* [Exercise aim]: Please give a word-for-word repeat of the line containing "在将请求从Proxy角色传递" and all lines that come after it in the entries below, ending at the last line.
━━━━━━━━━━━━━━━━━━━━━━━━━━━━━━
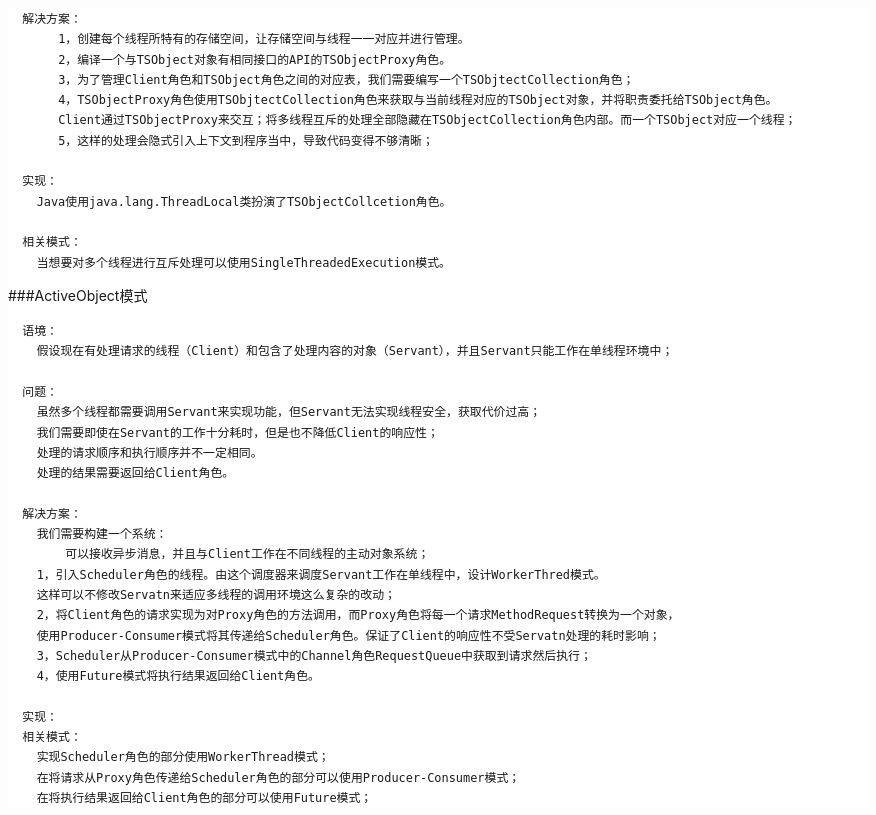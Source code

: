       解决方案：
           1，创建每个线程所特有的存储空间，让存储空间与线程一一对应并进行管理。
           2，编译一个与TSObject对象有相同接口的API的TSObjectProxy角色。
           3，为了管理Client角色和TSObject角色之间的对应表，我们需要编写一个TSObjtectCollection角色；
           4，TSObjectProxy角色使用TSObjtectCollection角色来获取与当前线程对应的TSObject对象，并将职责委托给TSObject角色。
           Client通过TSObjectProxy来交互；将多线程互斥的处理全部隐藏在TSObjectCollection角色内部。而一个TSObject对应一个线程；
           5，这样的处理会隐式引入上下文到程序当中，导致代码变得不够清晰；
            
      实现：
        Java使用java.lang.ThreadLocal类扮演了TSObjectCollcetion角色。
      
      相关模式：         
        当想要对多个线程进行互斥处理可以使用SingleThreadedExecution模式。
        
###ActiveObject模式
    
      语境：
        假设现在有处理请求的线程（Client）和包含了处理内容的对象（Servant），并且Servant只能工作在单线程环境中；
        
      问题：
        虽然多个线程都需要调用Servant来实现功能，但Servant无法实现线程安全，获取代价过高；
        我们需要即使在Servant的工作十分耗时，但是也不降低Client的响应性；
        处理的请求顺序和执行顺序并不一定相同。
        处理的结果需要返回给Client角色。
        
      解决方案：
        我们需要构建一个系统：
            可以接收异步消息，并且与Client工作在不同线程的主动对象系统；
        1，引入Scheduler角色的线程。由这个调度器来调度Servant工作在单线程中，设计WorkerThred模式。
        这样可以不修改Servatn来适应多线程的调用环境这么复杂的改动；
        2，将Client角色的请求实现为对Proxy角色的方法调用，而Proxy角色将每一个请求MethodRequest转换为一个对象，
        使用Producer-Consumer模式将其传递给Scheduler角色。保证了Client的响应性不受Servatn处理的耗时影响；
        3，Scheduler从Producer-Consumer模式中的Channel角色RequestQueue中获取到请求然后执行；
        4，使用Future模式将执行结果返回给Client角色。
        
      实现：
      相关模式：          
        实现Scheduler角色的部分使用WorkerThread模式；
        在将请求从Proxy角色传递给Scheduler角色的部分可以使用Producer-Consumer模式；
        在将执行结果返回给Client角色的部分可以使用Future模式；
━━━━━━━━━━━━━━━━━━━━━━━━━━━━━━
* [Written response]:
        在将请求从Proxy角色传递给Scheduler角色的部分可以使用Producer-Consumer模式；
        在将执行结果返回给Client角色的部分可以使用Future模式；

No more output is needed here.